EXERCISE AIM> Using the records that appear below, write out exactly the lines from the one with "Glimmer also comes" through the one with "### Compiler", keeping both end lines.

RECORDS PROVIDED>
>>>>

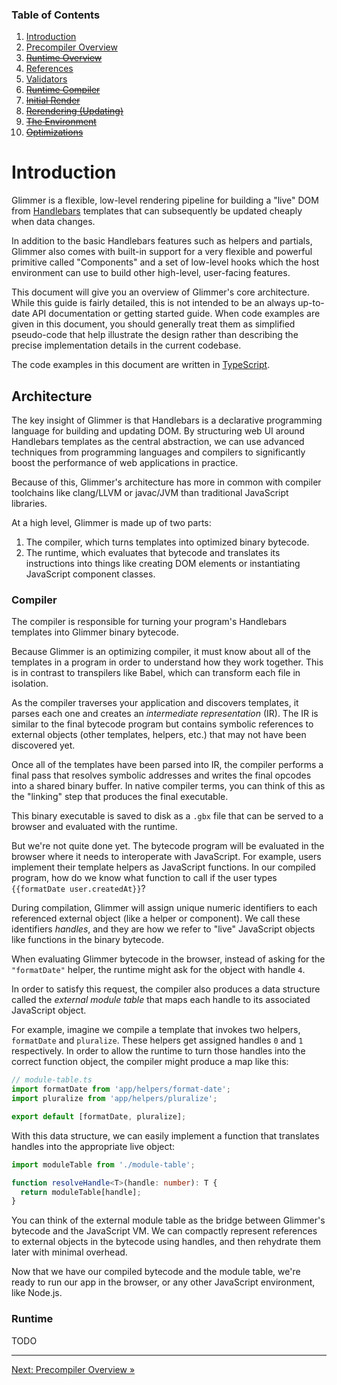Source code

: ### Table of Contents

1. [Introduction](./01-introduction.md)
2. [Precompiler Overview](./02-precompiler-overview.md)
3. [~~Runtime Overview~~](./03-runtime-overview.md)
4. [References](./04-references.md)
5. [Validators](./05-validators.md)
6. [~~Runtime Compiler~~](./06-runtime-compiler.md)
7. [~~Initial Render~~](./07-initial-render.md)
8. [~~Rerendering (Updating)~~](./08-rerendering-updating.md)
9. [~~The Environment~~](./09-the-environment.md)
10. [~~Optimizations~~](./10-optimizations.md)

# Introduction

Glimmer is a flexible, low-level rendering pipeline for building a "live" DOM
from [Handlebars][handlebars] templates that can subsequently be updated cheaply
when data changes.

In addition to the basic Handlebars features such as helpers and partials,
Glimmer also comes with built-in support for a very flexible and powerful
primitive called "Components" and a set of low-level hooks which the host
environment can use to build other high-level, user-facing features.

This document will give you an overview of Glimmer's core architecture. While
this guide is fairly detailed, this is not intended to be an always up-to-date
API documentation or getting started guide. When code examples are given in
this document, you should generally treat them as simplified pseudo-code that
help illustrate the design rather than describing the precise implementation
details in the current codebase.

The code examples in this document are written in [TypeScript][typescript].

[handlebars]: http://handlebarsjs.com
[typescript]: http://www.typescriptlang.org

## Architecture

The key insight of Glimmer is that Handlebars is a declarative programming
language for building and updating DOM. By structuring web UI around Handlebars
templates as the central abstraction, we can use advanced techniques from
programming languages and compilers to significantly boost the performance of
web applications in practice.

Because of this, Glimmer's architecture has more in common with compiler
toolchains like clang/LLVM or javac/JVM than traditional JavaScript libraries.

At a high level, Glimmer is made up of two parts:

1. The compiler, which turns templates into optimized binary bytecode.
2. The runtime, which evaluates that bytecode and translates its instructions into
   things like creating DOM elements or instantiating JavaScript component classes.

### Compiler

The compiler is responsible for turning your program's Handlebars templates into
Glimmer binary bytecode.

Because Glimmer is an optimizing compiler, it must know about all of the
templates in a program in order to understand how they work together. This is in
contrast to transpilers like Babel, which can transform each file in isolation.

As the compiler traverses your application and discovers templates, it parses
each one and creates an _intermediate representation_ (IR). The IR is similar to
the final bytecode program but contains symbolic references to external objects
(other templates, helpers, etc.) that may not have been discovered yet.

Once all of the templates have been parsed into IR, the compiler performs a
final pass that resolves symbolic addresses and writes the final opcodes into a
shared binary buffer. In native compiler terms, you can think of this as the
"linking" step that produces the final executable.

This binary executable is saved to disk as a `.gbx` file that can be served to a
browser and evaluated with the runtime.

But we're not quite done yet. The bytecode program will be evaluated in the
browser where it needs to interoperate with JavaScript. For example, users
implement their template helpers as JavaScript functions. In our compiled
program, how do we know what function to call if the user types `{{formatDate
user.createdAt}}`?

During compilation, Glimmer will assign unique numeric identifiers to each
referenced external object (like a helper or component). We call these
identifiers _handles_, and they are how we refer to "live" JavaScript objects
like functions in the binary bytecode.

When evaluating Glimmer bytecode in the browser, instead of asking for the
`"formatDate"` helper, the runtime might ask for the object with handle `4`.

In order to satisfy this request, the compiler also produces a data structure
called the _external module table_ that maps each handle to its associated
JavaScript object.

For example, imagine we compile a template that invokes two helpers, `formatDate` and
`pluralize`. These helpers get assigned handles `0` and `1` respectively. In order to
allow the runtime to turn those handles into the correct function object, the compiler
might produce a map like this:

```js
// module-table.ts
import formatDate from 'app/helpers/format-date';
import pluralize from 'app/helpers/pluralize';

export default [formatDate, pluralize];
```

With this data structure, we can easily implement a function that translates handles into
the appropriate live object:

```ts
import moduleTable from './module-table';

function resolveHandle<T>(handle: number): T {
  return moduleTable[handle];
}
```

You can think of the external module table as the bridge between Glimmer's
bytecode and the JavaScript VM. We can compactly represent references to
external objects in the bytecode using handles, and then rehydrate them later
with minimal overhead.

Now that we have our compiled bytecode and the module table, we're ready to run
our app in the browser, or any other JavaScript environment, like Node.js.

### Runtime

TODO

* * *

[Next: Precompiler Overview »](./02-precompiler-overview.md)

<<<<
>>>>

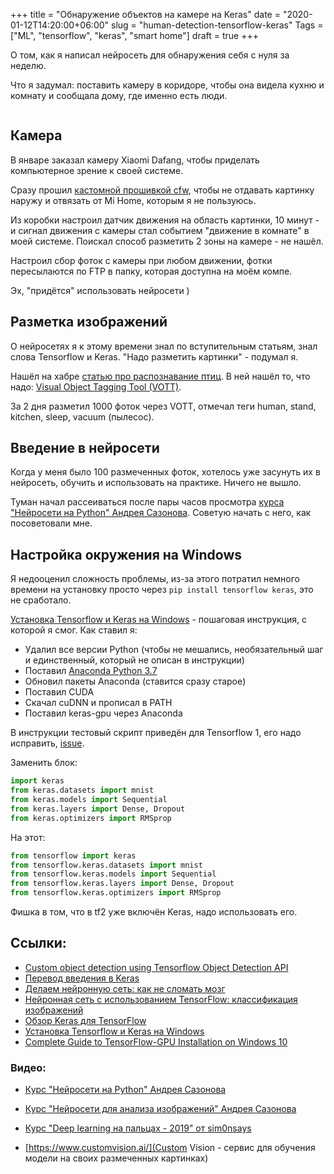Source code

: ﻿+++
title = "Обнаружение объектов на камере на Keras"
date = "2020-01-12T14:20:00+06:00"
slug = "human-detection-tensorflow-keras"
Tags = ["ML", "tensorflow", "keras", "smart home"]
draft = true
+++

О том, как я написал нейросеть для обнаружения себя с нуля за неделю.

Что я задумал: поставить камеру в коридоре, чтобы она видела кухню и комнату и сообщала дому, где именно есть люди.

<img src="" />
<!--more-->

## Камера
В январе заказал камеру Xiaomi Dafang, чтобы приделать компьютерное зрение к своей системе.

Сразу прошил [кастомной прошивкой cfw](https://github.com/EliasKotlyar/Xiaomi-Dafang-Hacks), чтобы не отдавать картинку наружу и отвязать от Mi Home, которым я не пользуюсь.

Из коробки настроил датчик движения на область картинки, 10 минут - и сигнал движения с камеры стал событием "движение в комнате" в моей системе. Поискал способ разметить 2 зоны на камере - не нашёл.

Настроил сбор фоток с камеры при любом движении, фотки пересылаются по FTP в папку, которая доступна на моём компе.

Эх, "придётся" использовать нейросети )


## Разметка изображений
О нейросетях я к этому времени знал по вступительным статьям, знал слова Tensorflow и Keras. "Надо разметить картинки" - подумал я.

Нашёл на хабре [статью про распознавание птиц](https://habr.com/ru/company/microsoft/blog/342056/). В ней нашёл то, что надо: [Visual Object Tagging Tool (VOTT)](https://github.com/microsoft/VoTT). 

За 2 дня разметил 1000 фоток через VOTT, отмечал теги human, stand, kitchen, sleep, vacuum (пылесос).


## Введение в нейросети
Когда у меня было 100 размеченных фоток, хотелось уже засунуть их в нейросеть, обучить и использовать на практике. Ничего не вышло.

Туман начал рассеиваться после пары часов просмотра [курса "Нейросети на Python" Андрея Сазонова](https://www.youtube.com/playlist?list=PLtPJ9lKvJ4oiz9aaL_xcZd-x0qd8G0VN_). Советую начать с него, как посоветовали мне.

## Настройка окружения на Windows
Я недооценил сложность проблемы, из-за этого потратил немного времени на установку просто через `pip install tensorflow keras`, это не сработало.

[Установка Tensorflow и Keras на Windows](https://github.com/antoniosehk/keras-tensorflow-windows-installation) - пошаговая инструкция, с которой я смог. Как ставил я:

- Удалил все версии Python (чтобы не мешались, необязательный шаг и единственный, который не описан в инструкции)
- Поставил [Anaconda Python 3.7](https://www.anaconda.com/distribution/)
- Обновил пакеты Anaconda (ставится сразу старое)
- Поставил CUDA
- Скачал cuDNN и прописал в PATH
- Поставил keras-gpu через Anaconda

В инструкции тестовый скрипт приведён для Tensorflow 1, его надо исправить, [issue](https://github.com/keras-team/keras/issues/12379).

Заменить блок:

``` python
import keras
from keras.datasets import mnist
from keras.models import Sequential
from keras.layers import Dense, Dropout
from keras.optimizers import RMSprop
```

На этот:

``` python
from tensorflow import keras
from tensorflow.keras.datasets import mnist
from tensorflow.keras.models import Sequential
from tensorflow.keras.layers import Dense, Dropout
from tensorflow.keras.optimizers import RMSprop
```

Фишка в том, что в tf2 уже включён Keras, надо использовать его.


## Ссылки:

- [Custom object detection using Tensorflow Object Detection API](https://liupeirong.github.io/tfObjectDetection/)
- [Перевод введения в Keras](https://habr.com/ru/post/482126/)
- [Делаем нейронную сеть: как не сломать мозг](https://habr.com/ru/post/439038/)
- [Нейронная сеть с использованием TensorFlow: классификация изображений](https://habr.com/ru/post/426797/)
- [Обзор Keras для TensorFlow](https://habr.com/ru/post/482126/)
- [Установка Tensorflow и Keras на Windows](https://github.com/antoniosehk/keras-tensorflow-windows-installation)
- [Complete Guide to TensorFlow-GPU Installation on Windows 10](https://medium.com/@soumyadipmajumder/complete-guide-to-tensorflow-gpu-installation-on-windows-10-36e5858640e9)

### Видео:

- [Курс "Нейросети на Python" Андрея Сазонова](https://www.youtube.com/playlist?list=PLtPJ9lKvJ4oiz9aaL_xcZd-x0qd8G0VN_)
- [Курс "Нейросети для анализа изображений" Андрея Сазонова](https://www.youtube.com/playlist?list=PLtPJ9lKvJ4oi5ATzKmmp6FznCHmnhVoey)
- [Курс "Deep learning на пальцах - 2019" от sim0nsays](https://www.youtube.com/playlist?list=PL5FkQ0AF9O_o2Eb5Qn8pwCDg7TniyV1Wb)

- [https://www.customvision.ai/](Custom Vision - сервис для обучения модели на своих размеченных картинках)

<<<<

OUTPUT FOR THIS TASK>
Glimmer also comes with built-in support for a very flexible and powerful
primitive called "Components" and a set of low-level hooks which the host
environment can use to build other high-level, user-facing features.

This document will give you an overview of Glimmer's core architecture. While
this guide is fairly detailed, this is not intended to be an always up-to-date
API documentation or getting started guide. When code examples are given in
this document, you should generally treat them as simplified pseudo-code that
help illustrate the design rather than describing the precise implementation
details in the current codebase.

The code examples in this document are written in [TypeScript][typescript].

[handlebars]: http://handlebarsjs.com
[typescript]: http://www.typescriptlang.org

## Architecture

The key insight of Glimmer is that Handlebars is a declarative programming
language for building and updating DOM. By structuring web UI around Handlebars
templates as the central abstraction, we can use advanced techniques from
programming languages and compilers to significantly boost the performance of
web applications in practice.

Because of this, Glimmer's architecture has more in common with compiler
toolchains like clang/LLVM or javac/JVM than traditional JavaScript libraries.

At a high level, Glimmer is made up of two parts:

1. The compiler, which turns templates into optimized binary bytecode.
2. The runtime, which evaluates that bytecode and translates its instructions into
   things like creating DOM elements or instantiating JavaScript component classes.

### Compiler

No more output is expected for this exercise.